# How to complete this task:
Within the records that follow, find every line containing the string "long". Copy those lines.

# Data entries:

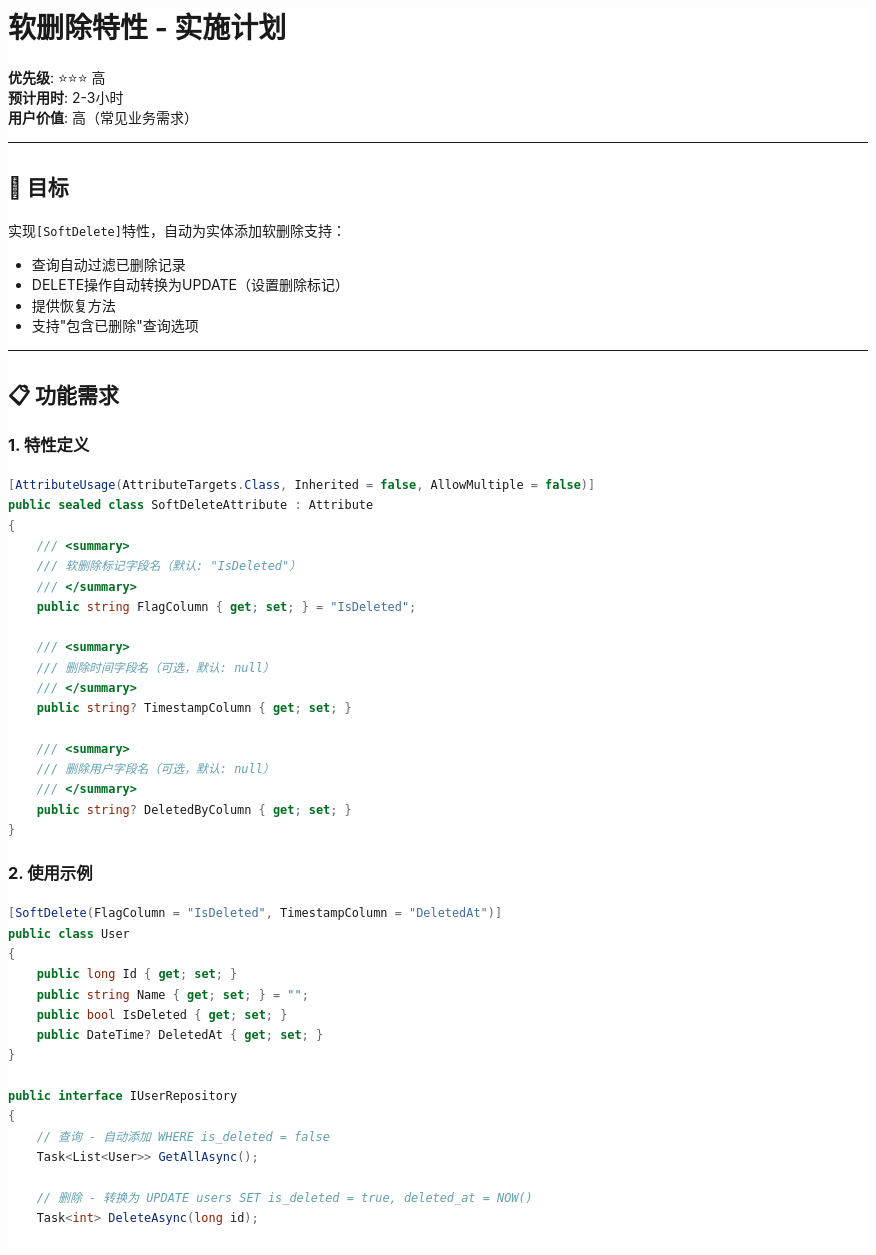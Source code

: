 # 软删除特性 - 实施计划

**优先级**: ⭐⭐⭐ 高  
**预计用时**: 2-3小时  
**用户价值**: 高（常见业务需求）

---

## 🎯 目标

实现`[SoftDelete]`特性，自动为实体添加软删除支持：
- 查询自动过滤已删除记录
- DELETE操作自动转换为UPDATE（设置删除标记）
- 提供恢复方法
- 支持"包含已删除"查询选项

---

## 📋 功能需求

### 1. 特性定义

```csharp
[AttributeUsage(AttributeTargets.Class, Inherited = false, AllowMultiple = false)]
public sealed class SoftDeleteAttribute : Attribute
{
    /// <summary>
    /// 软删除标记字段名（默认: "IsDeleted"）
    /// </summary>
    public string FlagColumn { get; set; } = "IsDeleted";
    
    /// <summary>
    /// 删除时间字段名（可选，默认: null）
    /// </summary>
    public string? TimestampColumn { get; set; }
    
    /// <summary>
    /// 删除用户字段名（可选，默认: null）
    /// </summary>
    public string? DeletedByColumn { get; set; }
}
```

### 2. 使用示例

```csharp
[SoftDelete(FlagColumn = "IsDeleted", TimestampColumn = "DeletedAt")]
public class User
{
    public long Id { get; set; }
    public string Name { get; set; } = "";
    public bool IsDeleted { get; set; }
    public DateTime? DeletedAt { get; set; }
}

public interface IUserRepository
{
    // 查询 - 自动添加 WHERE is_deleted = false
    Task<List<User>> GetAllAsync();
    
    // 删除 - 转换为 UPDATE users SET is_deleted = true, deleted_at = NOW()
    Task<int> DeleteAsync(long id);
    
```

# Written response:
    public long Id { get; set; }
    Task<int> DeleteAsync(long id);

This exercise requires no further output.